'Freedom call' by Cannes-winning Iranian director sparks Iran-France row
Iran accuses France of interference in internal affairs after support for dissident filmmaker Jafar Panahi's Cannes speech

TEHRAN / ISTANBUL
Iran has summoned France’s charge d’affaires in Tehran after a French official voiced support for a high-profile Iranian director’s "call for freedom."
The controversy erupted following the Cannes Film Festival, where Iranian dissident filmmaker Jafar Panahi won the prestigious Palme d’Or for his film It Was Only an Accident.

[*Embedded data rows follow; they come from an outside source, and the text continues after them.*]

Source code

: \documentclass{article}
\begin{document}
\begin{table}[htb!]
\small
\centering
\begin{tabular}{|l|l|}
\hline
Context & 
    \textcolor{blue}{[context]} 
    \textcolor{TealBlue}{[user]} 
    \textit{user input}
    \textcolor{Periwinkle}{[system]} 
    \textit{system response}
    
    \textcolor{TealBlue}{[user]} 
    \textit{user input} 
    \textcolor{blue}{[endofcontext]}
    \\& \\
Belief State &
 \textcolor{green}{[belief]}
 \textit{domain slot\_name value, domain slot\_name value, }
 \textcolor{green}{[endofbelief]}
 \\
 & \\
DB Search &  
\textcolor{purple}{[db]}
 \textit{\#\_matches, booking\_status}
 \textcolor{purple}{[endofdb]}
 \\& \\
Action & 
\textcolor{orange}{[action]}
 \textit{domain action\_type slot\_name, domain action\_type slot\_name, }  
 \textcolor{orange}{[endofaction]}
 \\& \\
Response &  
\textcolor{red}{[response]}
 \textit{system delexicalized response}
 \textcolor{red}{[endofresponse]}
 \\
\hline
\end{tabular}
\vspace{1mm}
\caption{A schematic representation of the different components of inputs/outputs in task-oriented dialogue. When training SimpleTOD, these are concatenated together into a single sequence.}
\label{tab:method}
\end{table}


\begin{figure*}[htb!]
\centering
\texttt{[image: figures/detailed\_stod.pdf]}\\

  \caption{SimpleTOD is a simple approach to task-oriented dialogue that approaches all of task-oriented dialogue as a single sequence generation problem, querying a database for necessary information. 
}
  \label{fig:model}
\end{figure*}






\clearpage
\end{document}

During his acceptance speech, Panahi called on all Iranians to unite for freedom, triggering backlash from state-affiliated Iranian media.
"What's most important now is our country and the freedom of our country. Let us join forces. No one should dare tell us what kind of clothes we should wear, what we should do, or what we should not do," he said.

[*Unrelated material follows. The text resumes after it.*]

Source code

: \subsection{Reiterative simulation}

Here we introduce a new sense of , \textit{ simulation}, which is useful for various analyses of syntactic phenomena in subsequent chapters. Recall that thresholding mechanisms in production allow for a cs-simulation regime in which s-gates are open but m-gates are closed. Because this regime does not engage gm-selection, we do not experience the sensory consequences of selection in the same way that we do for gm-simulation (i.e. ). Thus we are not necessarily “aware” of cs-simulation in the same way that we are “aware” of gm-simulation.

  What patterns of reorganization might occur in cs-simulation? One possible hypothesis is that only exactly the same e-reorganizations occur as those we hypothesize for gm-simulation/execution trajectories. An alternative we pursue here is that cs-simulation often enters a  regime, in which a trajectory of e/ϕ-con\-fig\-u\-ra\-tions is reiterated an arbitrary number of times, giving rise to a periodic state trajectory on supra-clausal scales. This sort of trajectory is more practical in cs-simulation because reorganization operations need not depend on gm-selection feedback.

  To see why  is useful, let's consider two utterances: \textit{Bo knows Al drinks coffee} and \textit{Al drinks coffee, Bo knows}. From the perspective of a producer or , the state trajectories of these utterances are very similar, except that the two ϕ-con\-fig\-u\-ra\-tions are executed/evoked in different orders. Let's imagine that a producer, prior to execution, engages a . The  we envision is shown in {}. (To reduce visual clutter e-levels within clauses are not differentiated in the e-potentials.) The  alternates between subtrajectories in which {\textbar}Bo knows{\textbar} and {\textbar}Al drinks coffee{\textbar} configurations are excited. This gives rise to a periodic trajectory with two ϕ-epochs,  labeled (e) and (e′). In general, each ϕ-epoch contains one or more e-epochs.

Iranian state-affiliated media sharply criticized Panahi’s remarks. The semi-official Fars News Agency claimed the Palme d’Or was awarded for “political motives,” while the Student News Network labeled Panahi “a traitorous agent who sold out his country.”

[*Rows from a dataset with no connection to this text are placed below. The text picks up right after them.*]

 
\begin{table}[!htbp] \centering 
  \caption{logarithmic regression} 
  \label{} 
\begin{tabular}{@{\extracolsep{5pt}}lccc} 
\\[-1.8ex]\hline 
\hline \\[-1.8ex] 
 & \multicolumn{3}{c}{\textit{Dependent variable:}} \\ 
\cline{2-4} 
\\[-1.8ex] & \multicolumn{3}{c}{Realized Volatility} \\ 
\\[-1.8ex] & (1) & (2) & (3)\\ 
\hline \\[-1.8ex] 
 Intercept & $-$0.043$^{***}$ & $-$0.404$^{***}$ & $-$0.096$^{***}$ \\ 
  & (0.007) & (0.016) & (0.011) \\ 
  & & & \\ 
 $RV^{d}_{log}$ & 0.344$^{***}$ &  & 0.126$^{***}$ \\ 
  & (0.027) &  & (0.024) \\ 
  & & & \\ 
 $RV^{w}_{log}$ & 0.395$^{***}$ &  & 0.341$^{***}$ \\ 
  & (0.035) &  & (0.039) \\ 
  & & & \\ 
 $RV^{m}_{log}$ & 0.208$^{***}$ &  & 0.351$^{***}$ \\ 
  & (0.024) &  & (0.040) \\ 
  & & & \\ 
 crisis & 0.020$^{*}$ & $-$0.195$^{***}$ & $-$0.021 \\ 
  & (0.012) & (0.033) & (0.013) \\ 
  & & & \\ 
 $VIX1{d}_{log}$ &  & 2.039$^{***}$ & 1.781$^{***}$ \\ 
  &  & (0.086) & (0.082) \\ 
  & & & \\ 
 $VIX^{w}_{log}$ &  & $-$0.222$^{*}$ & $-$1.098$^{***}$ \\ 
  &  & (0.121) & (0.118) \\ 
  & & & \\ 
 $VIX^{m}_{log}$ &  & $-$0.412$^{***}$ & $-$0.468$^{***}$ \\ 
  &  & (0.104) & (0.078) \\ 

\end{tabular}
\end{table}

French Digital Affairs Minister Jean-Noel Barrot voiced support for Panahi’s message.
"Jafar Panahi has been awarded the Palme d’Or as a symbol of resistance against the oppression of the Iranian regime—reigniting hope for freedom fighters everywhere," he wrote on X.
In response, Iran’s Foreign Ministry summoned the French charge d’affaires, denouncing Barrot’s comments as “a clear interference in Iran’s internal affairs.”
Iranian Foreign Minister Abbas Araghchi also weighed in on X, posting a screenshot of France’s support for Israeli Prime Minister Benjamin Netanyahu, who faces an International Criminal Court arrest warrant for alleged crimes against humanity.
“There have been many transgressions making a mockery of France’s ‘human rights activism.’ But perhaps nothing has made the hypocrisy as stark as the French approach to the Israeli regime and its war crimes. Spare us Iranians the lectures. You have no moral authority whatsoever,” he wrote.
Panahi has a long history of dissent in Iran. In 2010, he was sentenced to six years in prison for supporting protests after the disputed presidential elections of 2009. Although his sentence was initially not enforced, he was re-arrested in July 2022 after signing a statement criticizing the violent crackdown on the Mahsa Amini protests.
He was later released but remains banned from professional filmmaking within Iran.